Music

Ticketmaster meets Green Man’s Fiona Stewart

Over the past decade, Green Man festival has carved out its own niche in the UK’s ever growing festival scene and has become one of the highlights of the season. Before this year’s instalment, Managing Director Fiona Stewart talks us through her highlights of the past decade, the tribulations of running an independent festival, and what makes Green Man just so special:

What’s been your highlight of running Green Man?

There are different highlights every year, but the first time we put up the Mountain Stage, and saw how incredible it looked framed by the Brecon Beacons – totally awesome moment. Robert Plant singing a ‘Whole Lotta love’ on the Mountain Stage. The looks of delighted connection on the audiences’ faces when they first heard previously less well known artists, such as Mumford and Sons, Laura Marling, Joanne Newsome, Alt J, Ben Howard and many others.

Kids and adults rolling down the banks of the auditorium giggling. The silence before the Green Man is burned each year and the whoops of excitement that go up from the crowd when it’s lit. The small but meaningful acts of kindness that occur between the audience, but also the musicians who come to the festival each year. They really are lovely.

Did you expect the festival to grow to the size it’s today when you first started?

I never really thought about it – it’s just grown naturally over the years in a way that fitted the event and, more importantly, the people who come each year.

green man stage

What would you put your success down to?

I suppose it’s down to the brilliant team of thinkers and dreamers I work with.

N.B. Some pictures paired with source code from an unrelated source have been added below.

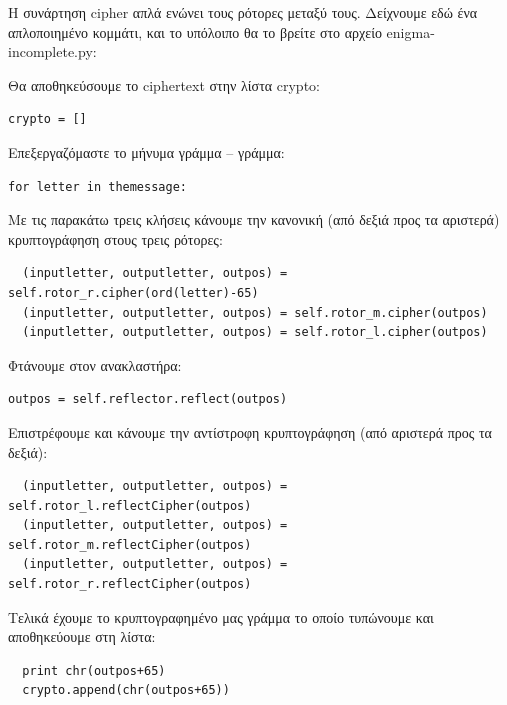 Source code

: \documentclass[a4paper,twoside,12pt]{article}
\begin{document}
Η συνάρτηση cipher απλά ενώνει τους ρότορες μεταξύ τους. Δείχνουμε εδώ ένα απλοποιημένο κομμάτι, και το υπόλοιπο θα το βρείτε στο αρχείο enigma-incomplete.py:

Θα αποθηκεύσουμε το ciphertext στην λίστα crypto:

\begin{verbatim}
crypto = []
\end{verbatim}

Επεξεργαζόμαστε το μήνυμα γράμμα – γράμμα:

\begin{verbatim}
for letter in themessage:
\end{verbatim}

Με τις παρακάτω τρεις κλήσεις κάνουμε την κανονική (από δεξιά προς τα αριστερά) κρυπτογράφηση στους τρεις ρότορες:

\footnotesize
\begin{verbatim}
  (inputletter, outputletter, outpos) = self.rotor_r.cipher(ord(letter)-65)
  (inputletter, outputletter, outpos) = self.rotor_m.cipher(outpos)
  (inputletter, outputletter, outpos) = self.rotor_l.cipher(outpos)
\end{verbatim}
\normalsize

Φτάνουμε στον ανακλαστήρα:

\begin{verbatim}
outpos = self.reflector.reflect(outpos)
\end{verbatim}

Επιστρέφουμε και κάνουμε την αντίστροφη κρυπτογράφηση (από αριστερά προς τα δεξιά):

\footnotesize
\begin{verbatim}
  (inputletter, outputletter, outpos) = self.rotor_l.reflectCipher(outpos)
  (inputletter, outputletter, outpos) = self.rotor_m.reflectCipher(outpos)
  (inputletter, outputletter, outpos) = self.rotor_r.reflectCipher(outpos)
\end{verbatim}
\normalsize

Τελικά έχουμε το κρυπτογραφημένο μας γράμμα το οποίο τυπώνουμε και αποθηκεύουμε στη λίστα:

\begin{verbatim}
  print chr(outpos+65)
  crypto.append(chr(outpos+65))
\end{verbatim}
\end{document}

They have a zealous passion for bringing in new things or developing ideas – it keeps the festival fresh and different each year.

There is nothing singular about a successful festival. Every single action, thought and deed from every person involved creates a great festival. You could have the most incredible no expense spared line-up, but if a steward is rude, the toilets are filthy and it’s difficult to get your car out of the car park then that will be the thing that will be remembered.

A festival should offer the comforts and services to make it usable. But there needs to be a balance between things running smoothly and the experience becoming so bland and exclusive that an event becomes more of a mini-break with music. I like to keep a bit of feral in the mix – after all, why go to a festival if you can’t kick off your heals, forget your worries and find freedom?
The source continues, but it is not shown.